Write out the entries below exactly, from the first line to the one with "会使用常见的标识，比如 NA 和 NULL：", both ends included.

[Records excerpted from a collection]
*** Block opens ***

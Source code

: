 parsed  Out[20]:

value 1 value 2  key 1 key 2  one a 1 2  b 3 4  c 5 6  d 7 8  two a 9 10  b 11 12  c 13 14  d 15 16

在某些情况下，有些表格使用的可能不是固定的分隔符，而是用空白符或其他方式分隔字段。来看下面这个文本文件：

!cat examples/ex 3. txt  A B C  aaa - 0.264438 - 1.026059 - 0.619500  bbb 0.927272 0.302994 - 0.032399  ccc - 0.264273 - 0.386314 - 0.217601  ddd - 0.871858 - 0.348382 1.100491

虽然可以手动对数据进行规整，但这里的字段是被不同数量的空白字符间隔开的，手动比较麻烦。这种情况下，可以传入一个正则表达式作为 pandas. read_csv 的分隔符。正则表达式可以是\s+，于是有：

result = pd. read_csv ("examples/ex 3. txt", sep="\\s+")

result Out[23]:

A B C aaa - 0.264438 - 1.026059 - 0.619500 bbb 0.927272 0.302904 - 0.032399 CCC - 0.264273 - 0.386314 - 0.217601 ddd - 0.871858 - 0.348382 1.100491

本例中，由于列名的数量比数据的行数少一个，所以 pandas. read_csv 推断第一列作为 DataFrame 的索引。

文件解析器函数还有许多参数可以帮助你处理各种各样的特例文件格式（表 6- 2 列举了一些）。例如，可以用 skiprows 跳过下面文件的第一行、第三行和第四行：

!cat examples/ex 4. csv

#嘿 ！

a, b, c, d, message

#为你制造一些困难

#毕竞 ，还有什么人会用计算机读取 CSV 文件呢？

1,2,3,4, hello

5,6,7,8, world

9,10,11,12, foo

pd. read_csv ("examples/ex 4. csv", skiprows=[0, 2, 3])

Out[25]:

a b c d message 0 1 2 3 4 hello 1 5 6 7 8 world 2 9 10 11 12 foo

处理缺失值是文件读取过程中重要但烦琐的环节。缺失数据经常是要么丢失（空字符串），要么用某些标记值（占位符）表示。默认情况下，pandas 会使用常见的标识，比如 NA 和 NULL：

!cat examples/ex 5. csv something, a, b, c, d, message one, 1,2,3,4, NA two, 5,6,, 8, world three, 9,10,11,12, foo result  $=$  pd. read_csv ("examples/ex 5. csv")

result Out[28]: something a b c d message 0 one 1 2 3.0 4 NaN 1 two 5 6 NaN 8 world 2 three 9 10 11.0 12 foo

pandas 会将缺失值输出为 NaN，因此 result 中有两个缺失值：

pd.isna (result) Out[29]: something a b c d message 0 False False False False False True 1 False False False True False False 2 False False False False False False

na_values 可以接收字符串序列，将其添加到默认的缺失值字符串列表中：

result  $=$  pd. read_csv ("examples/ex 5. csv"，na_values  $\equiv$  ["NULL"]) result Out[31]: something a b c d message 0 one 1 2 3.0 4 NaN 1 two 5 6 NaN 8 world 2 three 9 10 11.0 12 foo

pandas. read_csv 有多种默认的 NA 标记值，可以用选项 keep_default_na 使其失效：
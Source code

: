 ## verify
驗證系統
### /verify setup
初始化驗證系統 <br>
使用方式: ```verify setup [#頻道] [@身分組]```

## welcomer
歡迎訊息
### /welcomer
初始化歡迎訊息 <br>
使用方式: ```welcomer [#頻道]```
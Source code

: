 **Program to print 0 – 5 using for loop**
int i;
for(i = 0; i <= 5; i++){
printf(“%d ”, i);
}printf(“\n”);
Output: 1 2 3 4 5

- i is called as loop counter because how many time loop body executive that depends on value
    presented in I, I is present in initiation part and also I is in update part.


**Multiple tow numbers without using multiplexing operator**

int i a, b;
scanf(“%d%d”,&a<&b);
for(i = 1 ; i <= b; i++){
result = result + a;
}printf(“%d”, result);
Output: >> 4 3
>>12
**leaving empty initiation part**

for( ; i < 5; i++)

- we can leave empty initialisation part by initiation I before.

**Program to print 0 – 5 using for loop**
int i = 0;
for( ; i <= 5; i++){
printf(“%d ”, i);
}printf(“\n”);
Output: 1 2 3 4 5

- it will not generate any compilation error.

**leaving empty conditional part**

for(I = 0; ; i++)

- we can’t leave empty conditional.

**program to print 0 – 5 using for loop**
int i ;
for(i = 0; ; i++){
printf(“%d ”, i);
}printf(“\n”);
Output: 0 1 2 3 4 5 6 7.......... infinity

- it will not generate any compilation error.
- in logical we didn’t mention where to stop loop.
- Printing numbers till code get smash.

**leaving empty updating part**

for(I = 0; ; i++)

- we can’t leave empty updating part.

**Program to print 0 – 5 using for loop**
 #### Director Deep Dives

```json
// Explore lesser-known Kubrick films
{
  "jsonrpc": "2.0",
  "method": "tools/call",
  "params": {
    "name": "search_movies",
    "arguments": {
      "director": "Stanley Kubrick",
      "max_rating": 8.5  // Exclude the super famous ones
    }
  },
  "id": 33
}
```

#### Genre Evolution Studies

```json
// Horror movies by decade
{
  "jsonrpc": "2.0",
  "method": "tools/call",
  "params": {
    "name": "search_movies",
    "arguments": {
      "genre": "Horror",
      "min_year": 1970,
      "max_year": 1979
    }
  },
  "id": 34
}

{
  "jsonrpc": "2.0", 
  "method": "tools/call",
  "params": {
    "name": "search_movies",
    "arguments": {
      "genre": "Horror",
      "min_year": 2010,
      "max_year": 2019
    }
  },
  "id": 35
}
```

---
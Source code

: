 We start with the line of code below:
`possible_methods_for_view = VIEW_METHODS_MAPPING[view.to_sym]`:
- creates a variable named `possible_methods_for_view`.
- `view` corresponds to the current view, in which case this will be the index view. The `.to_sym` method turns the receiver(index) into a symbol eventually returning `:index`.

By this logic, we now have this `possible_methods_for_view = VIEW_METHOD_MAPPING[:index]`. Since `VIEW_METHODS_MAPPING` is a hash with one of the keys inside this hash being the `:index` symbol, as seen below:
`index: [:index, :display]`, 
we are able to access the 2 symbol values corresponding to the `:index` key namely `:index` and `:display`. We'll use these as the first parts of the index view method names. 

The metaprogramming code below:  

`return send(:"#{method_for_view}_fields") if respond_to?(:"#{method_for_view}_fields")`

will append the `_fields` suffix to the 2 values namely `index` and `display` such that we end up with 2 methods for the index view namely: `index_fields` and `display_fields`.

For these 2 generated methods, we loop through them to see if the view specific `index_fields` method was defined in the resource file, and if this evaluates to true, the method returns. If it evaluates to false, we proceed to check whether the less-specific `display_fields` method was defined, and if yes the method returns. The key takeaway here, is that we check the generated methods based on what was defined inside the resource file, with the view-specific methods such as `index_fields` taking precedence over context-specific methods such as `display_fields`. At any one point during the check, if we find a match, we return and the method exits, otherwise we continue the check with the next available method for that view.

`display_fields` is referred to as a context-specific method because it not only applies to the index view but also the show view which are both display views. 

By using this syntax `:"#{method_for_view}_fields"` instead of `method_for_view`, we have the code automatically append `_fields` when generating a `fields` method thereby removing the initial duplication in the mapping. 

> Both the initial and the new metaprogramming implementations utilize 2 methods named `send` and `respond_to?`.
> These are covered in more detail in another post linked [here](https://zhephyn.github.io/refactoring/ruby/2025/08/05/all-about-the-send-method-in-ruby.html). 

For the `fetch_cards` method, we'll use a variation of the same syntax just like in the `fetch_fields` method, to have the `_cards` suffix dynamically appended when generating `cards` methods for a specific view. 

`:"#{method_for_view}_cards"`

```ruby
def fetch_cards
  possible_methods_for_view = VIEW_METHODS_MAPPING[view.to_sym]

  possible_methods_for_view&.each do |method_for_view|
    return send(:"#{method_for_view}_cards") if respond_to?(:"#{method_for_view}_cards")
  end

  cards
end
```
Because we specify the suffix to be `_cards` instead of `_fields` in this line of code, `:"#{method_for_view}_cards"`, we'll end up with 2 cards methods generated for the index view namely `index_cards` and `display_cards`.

*** Block closes ***

* **Answer to the exercise**:
Source code

: parsed  Out[20]:

value 1 value 2  key 1 key 2  one a 1 2  b 3 4  c 5 6  d 7 8  two a 9 10  b 11 12  c 13 14  d 15 16

在某些情况下，有些表格使用的可能不是固定的分隔符，而是用空白符或其他方式分隔字段。来看下面这个文本文件：

!cat examples/ex 3. txt  A B C  aaa - 0.264438 - 1.026059 - 0.619500  bbb 0.927272 0.302994 - 0.032399  ccc - 0.264273 - 0.386314 - 0.217601  ddd - 0.871858 - 0.348382 1.100491

虽然可以手动对数据进行规整，但这里的字段是被不同数量的空白字符间隔开的，手动比较麻烦。这种情况下，可以传入一个正则表达式作为 pandas. read_csv 的分隔符。正则表达式可以是\s+，于是有：

result = pd. read_csv ("examples/ex 3. txt", sep="\\s+")

result Out[23]:

A B C aaa - 0.264438 - 1.026059 - 0.619500 bbb 0.927272 0.302904 - 0.032399 CCC - 0.264273 - 0.386314 - 0.217601 ddd - 0.871858 - 0.348382 1.100491

本例中，由于列名的数量比数据的行数少一个，所以 pandas. read_csv 推断第一列作为 DataFrame 的索引。

文件解析器函数还有许多参数可以帮助你处理各种各样的特例文件格式（表 6- 2 列举了一些）。例如，可以用 skiprows 跳过下面文件的第一行、第三行和第四行：

!cat examples/ex 4. csv

#嘿 ！

a, b, c, d, message

#为你制造一些困难

#毕竞 ，还有什么人会用计算机读取 CSV 文件呢？

1,2,3,4, hello

5,6,7,8, world

9,10,11,12, foo

pd. read_csv ("examples/ex 4. csv", skiprows=[0, 2, 3])

Out[25]:

a b c d message 0 1 2 3 4 hello 1 5 6 7 8 world 2 9 10 11 12 foo

处理缺失值是文件读取过程中重要但烦琐的环节。缺失数据经常是要么丢失（空字符串），要么用某些标记值（占位符）表示。默认情况下，pandas 会使用常见的标识，比如 NA 和 NULL：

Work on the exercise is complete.